È partito lanciando uno dei suoi celebri motti: l’Italia sta ferma mentre il mondo corre. Verso dove  corra il mondo visto da quell’osservatorio imperiale è immaginabile, e anche come, su bombardieri e droni,  producendo sfracelli, massacri, stragi umiliazioni, sfruttamento, disuguaglianze, miserie e ricchezze turpi, mortificazioni e megalomanie. Ancora una volta ha avuto torto, per una volta si è sottovalutato, anche grazie a lui l’Italia ha accelerato il suo precipitarsi verso la rovina. Che è poi il contesto dove l’uomo si è mosso meglio, come avviene a certi caratteri distruttivi che non amano la macerie per passione archeologica, ma perché è il terreno su quale si aprono la strada  accreditandosi come necessari e senza visibili alternative.

È che quella nostrane adesso non gli  piacciono più perché hanno il sapore avvelenato della sconfitta  e della perdita di consenso, la delusione per il tradimento, la contrarietà per la slealtà di qualche beneficato e per la stupefatta scoperta  di non essere amato dalle sue vittime. E di macerie ce ne sono tante, segnate tutte da una diffusa e generalizzata abiura da qualsiasi senso di responsabilità che marca lui, la sua cerchia, i suoi simili, boiardi di partito e pubblica amministrazione,  nomenclatura e eletti, uniti dalla pretesa di innocenza, dal chiamarsi fuori, con una sfrontatezza così potente da sorprenderci sempre, si levino dai rottami di un partito nato male e peggio finito, dalle scorie rimosse di produzioni delocalizzate, dagli avanzi ormai polverosi del lavoro, dalle pietre e dai mattoni dei paesi terremotati sui quali si è alzata la schizofrenica dichiarazione di impotenza folle e di inadeguatezza impudente del “probo” commissario ad hoc.

A dimostrazione del disprezzo che riserva a tutto questo e a noi è tornato a scuola per fare meglio nella disciplina del consapevole disastro.

re distruttivo,m È andato dal più gettonato cantautore del massacro sociale, quel Fukuyama che preconizzava la fine della storia e l’impero millenario del neoliberismo e che una volta finite le braciole  in macelleria  ci prova con il new deal di Keynes, purchè lo pratichino i paesucci satelliti. È andato nelle geografie della più risibile retorica sviluppista e tecnocratica, dove sono al lavoro operosi seguaci degli scienziati incontrati da Gulliver a Laputa intenti a scoperte futili come la fuffa che studiano nelle loro prestigiose università private e per dare lustro a politiche che hanno devastato la produzione, che tanto ricerca, tecnologia e competitività si praticano in altre parti del mondo. Si è recato in missione in quella Silicon Valley incurante  che ormai sia la location di uffici markenting di aziende che nella quasi totalità producono e pensano all’altro capo del mondo, oppure si dedicano al controllo dell’informazione in rete. È andato a euforizzarsi con un po’ dell’entusiasmo che si respira nei grattacieli delle grandi banche d’affari alle quali è stato promessa  l’abrogazione del Dodd-Frank Act  che avrebbe dovuto limitare lo strapotere del sistema finanziario, tutelare i risparmiatori attraverso la regolazione di settori legati ai mutui o al credito al consumo, nella prospettiva di condividere l’esperienza con soci, famigli e familiari.
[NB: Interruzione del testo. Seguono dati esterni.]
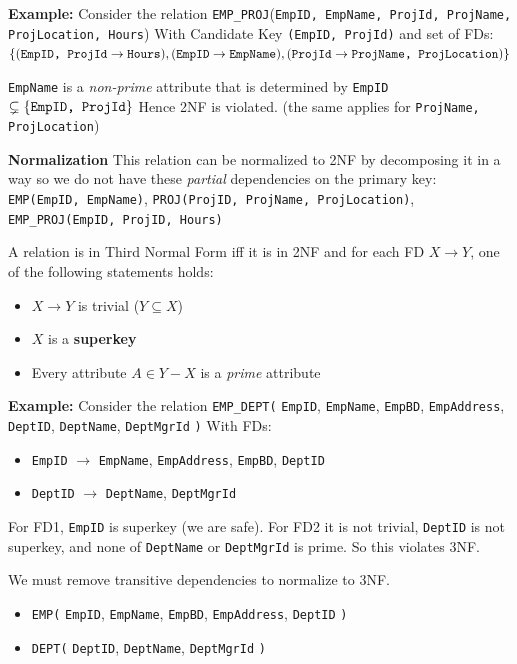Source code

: \documentclass{article}
\begin{document}
\textbf{Example: }Consider the relation \texttt{EMP\_PROJ}(\texttt{EmpID, EmpName, ProjId, ProjName, ProjLocation, Hours}) With Candidate Key \texttt{(EmpID, ProjId)} and set of FDs:\\
$\{
    (\texttt{EmpID, ProjId} \to \texttt{Hours}),\\
    (\texttt{EmpID} \to \texttt{EmpName}),\\
    (\texttt{ProjId} \to \texttt{ProjName, ProjLocation})
\}$

\texttt{EmpName} is a \textit{non-prime} attribute that is determined by \texttt{EmpID} $\subsetneq \{\texttt{EmpID, ProjId}\}$ Hence 2NF is violated. (the same applies for \texttt{ProjName, ProjLocation})

\textbf{Normalization}
This relation can be normalized to 2NF by decomposing it in a way so we do not have these \textit{partial} dependencies on the primary key:
\texttt{EMP(EmpID, EmpName)}, \texttt{PROJ(ProjID, ProjName, ProjLocation)}, \texttt{EMP\_PROJ(EmpID, ProjID, Hours)}

A relation is in Third Normal Form iff it is in 2NF and for each FD $X \to Y$, one of the following statements holds:
\begin{itemize}
    \item $X \to Y$ is trivial ($Y \subseteq X$)
    \item $X$ is a \textbf{superkey}
    \item Every attribute $A \in Y - X$ is a \textit{prime} attribute
\end{itemize}

\textbf{Example: }Consider the relation \texttt{EMP\_DEPT(}%
\texttt{EmpID}, %
\texttt{EmpName}, %
\texttt{EmpBD}, %
\texttt{EmpAddress}, %
\texttt{DeptID}, %
\texttt{DeptName}, %
\texttt{DeptMgrId}%
\texttt{)}
With FDs:
\begin{itemize}
    \item \texttt{EmpID} $\to$ \texttt{EmpName}, \texttt{EmpAddress}, \texttt{EmpBD}, \texttt{DeptID}
    \item \texttt{DeptID} $\to$ \texttt{DeptName}, \texttt{DeptMgrId}
\end{itemize}

For FD1, \texttt{EmpID} is superkey (we are safe). For FD2 it is not trivial, \texttt{DeptID} is not superkey, and none of \texttt{DeptName} or \texttt{DeptMgrId} is prime. So this violates 3NF.

We must remove transitive dependencies to normalize to 3NF.
\begin{itemize}
    \item \texttt{EMP(}%
\texttt{EmpID}, %
\texttt{EmpName}, %
\texttt{EmpBD}, %
\texttt{EmpAddress}, %
\texttt{DeptID}
\texttt{)}
    \item \texttt{DEPT(}%
\texttt{DeptID}, %
\texttt{DeptName}, %
\texttt{DeptMgrId}%
\texttt{)}
\end{itemize}
\end{document}
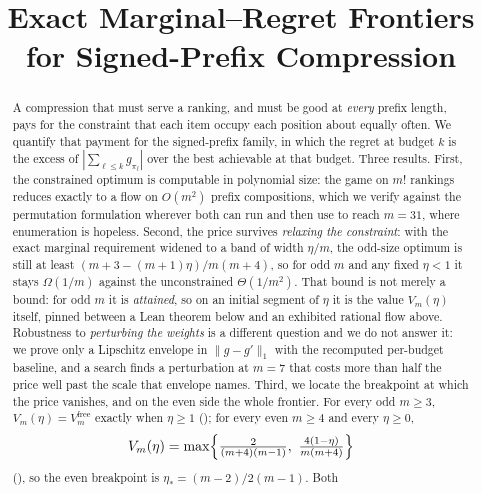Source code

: 



\title{Exact Marginal--Regret Frontiers\\for Signed-Prefix Compression}

\author{
}

\maketitle

\begin{abstract}
A compression that must serve a ranking, and must be good at \emph{every} prefix length,
pays for the constraint that each item occupy each position about equally often. We
quantify that payment for the signed-prefix family, in which the regret at budget $k$ is
the excess of $|\sum_{\ell\le k}g_{\pi_\ell}|$ over the best achievable at that budget.
Three results. First, the constrained optimum is computable in polynomial size: the game on
$m!$ rankings reduces exactly to a flow on $O(m^{2})$ prefix compositions, which we verify
against the permutation formulation wherever both can run and then use to reach $m=31$,
where enumeration is hopeless. Second, the price survives \emph{relaxing the constraint}: with the exact marginal
requirement widened to a band of width $\eta/m$, the odd-size optimum is still at least
$(m+3-(m+1)\eta)/m(m+4)$, so for odd $m$ and any fixed $\eta<1$ it stays $\Omega(1/m)$
against the unconstrained $\Theta(1/m^{2})$. That bound is not merely a bound: for odd $m$
it is \emph{attained}, so on an initial segment of $\eta$ it is the value $V_{m}(\eta)$
itself, pinned between a Lean theorem below and an exhibited rational flow above.
Robustness to \emph{perturbing the weights} is a different question and we do not answer
it: we prove only a Lipschitz envelope in $\|g-g'\|_{1}$ with the recomputed per-budget
baseline, and a search finds a perturbation at $m=7$ that costs more than half the price
well past the scale that envelope names. Third, we locate the breakpoint at which the price vanishes, and on the even side the
whole frontier. For every odd $m\ge3$, $V_{m}(\eta)=V^{\mathrm{free}}_{m}$ exactly when
$\eta\ge1$ (); for every even $m\ge4$ and every $\eta\ge0$,
\[
V_{m}(\eta)=\max\Bigl\{\tfrac{2}{(m+4)(m-1)},\ \tfrac{4(1-\eta)}{m(m+4)}\Bigr\}
\]
(), so the even breakpoint is $\eta_{*}=(m-2)/2(m-1)$. Both

\end{abstract}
È proprio nel suo ambiente più congeniale, fatto di fuffa, truffa, menzogna e sortilegi  tossici, prepotenza e sfruttamento, cinismo e  ignoranza.  Se non stessimo parlando di una testa vuota di idee, principi, valori, piena solo della segatura della retorica ordoliberista, verrebbe da dar ragione a Poletti, certi cervelli è meglio che se ne vadano e non ritornino.